Illiberal Trade, Creole Chinese Middlemen, and Agrarian Social Relations in the Java Hinterland, 1830–1914
Thursday, January 7, 2016: 4:10 PM
Room 302 (Hilton Atlanta)
This paper examines agrarian social relations forged by the creolized Chinese commercial class in the context of Dutch colonial Java's illiberal system of production and circulation in the nineteenth century. For close to a century (1830-1914), Chinese traders dominated the colonial sphere of circulation in Java by their urban-hinterland networks and calculative spirit in handling contracts, auctions and credit-relations with European wholesalers, colonial officials, Javan aristocrats and indigenous peasants.
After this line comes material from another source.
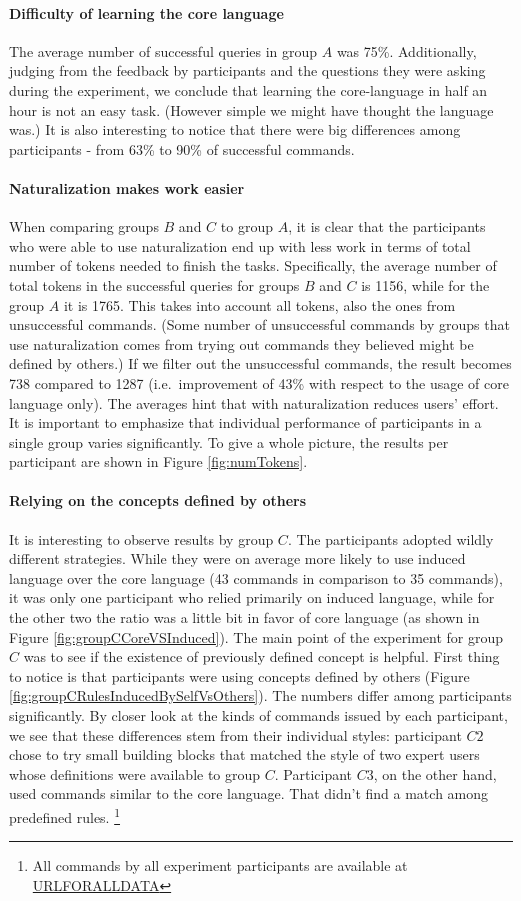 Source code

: \paragraph*{\textbf{Difficulty of learning the core language}} The average number of successful queries in group $A$ was 75\%. Additionally, judging from the feedback by participants and the questions they were asking during the experiment, we conclude that learning the core-language in half an hour is not an easy task. (However simple we might have thought the language was.) It is also interesting to notice that there were big differences among participants - from 63\% to 90\% of successful commands.
\paragraph*{\textbf{Naturalization makes work easier}} When comparing groups $B$ and $C$ to group $A$, it is clear that the participants who were able to use naturalization end up with less work in terms of total number of tokens needed to finish the tasks. Specifically, the average number of total tokens in the successful queries for groups $B$ and $C$ is 1156, while for the group $A$ it is 1765. This takes into account all tokens, also the ones from unsuccessful commands. (Some number of unsuccessful commands by groups that use naturalization comes from trying out commands they believed might be defined by others.) If we filter out the unsuccessful commands, the result becomes 738 compared to 1287 (i.e.\ improvement of 43\% with respect to the usage of core language only).  The averages hint that with naturalization reduces users' effort. It is important to emphasize that individual performance of participants in a single group varies significantly. To give a whole picture, the results per participant are shown in Figure \ref{fig:numTokens}.
\paragraph*{\textbf{Relying on the concepts defined by others}} It is interesting to observe results by group $C$. The participants adopted wildly different strategies. While they were on average more likely to use induced language over the core language (43 commands in comparison to 35 commands), it was only one participant who relied primarily on induced language, while for the other two the ratio was a little bit in favor of core language (as shown in Figure \ref{fig:groupCCoreVSInduced}). The main point of the experiment for group $C$ was to see if the existence of previously defined concept is helpful. First thing to notice is that participants were using concepts defined by others (Figure \ref{fig:groupCRulesInducedBySelfVsOthers}). The numbers differ among participants significantly. By closer look at the kinds of commands issued by each participant, we see that these differences stem from their individual styles: participant $C2$ chose to try small building blocks that matched the style of two expert users whose definitions were available to group $C$. Participant $C3$, on the other hand, used commands similar to the core language. That didn't find a match among predefined rules. \footnote{All commands by all experiment participants are available at \url{URLFORALLDATA}}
Alongside the colonial-feudalist Cultivation System (1830-70), select Chinese merchants won exclusive access to the Javan hinterland to operate bazaar, opium, pawnshop and other revenue farms. This illiberal commercial dominance began to unravel after 1870 with the arrival of private Dutch capital and a liberal discourse of indigenous protectionism in the colony. Social economic surveys by colonial officials in the 1880s and 1890s into the "Chinese Question" reveal more complex relations of credit and dependence between Chinese commercial capital and indigenous peasants than racialized theories of Chinese exploitation had accused. Rereading the colonial social-economic surveys of the turn of the twentieth century, this paper argues that the "Chinese question" was resolved by the replacement of feudal relations of production and circulation with twentieth century cosmopolitan capitalist relations of production, against which the Javan peasantry was to be protected under the newly recast village level adat-law.